### PROBLEM TO WORK ON
How many lines in this data contain the string "developed"? Reply with the number only.
=-=-=
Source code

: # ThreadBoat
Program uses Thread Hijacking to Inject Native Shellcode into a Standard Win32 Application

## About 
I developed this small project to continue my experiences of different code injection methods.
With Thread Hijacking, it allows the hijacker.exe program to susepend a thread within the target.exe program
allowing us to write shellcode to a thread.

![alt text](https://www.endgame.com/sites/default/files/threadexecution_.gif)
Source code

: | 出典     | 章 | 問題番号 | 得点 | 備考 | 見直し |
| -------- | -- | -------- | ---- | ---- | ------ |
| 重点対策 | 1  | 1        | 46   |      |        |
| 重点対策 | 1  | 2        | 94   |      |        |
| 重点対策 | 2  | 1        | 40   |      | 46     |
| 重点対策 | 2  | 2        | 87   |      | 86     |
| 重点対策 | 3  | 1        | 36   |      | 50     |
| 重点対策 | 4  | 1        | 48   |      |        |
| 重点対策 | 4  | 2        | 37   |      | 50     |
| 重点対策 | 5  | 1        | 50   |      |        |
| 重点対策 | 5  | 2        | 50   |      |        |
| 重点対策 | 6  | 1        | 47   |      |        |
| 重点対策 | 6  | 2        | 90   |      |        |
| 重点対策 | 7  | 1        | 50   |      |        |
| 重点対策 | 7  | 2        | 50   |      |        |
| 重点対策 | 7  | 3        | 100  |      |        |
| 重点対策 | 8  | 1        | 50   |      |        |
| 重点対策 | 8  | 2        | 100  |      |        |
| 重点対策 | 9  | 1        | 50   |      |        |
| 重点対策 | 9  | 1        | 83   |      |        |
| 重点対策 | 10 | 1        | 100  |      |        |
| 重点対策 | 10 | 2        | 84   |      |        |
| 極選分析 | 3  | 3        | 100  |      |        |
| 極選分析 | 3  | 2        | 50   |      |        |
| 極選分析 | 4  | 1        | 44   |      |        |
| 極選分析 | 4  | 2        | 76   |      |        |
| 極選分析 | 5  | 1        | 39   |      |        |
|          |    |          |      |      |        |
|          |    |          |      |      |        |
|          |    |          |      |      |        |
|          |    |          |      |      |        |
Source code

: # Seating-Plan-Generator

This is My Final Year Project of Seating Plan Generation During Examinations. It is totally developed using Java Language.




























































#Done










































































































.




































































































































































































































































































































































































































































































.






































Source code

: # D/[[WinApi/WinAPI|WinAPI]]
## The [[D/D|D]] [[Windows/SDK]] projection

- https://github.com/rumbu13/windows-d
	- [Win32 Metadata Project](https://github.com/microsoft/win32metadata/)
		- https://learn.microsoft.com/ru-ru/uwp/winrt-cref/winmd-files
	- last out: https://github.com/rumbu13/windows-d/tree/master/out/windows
=-=-=
### RESPONSE BELOW
2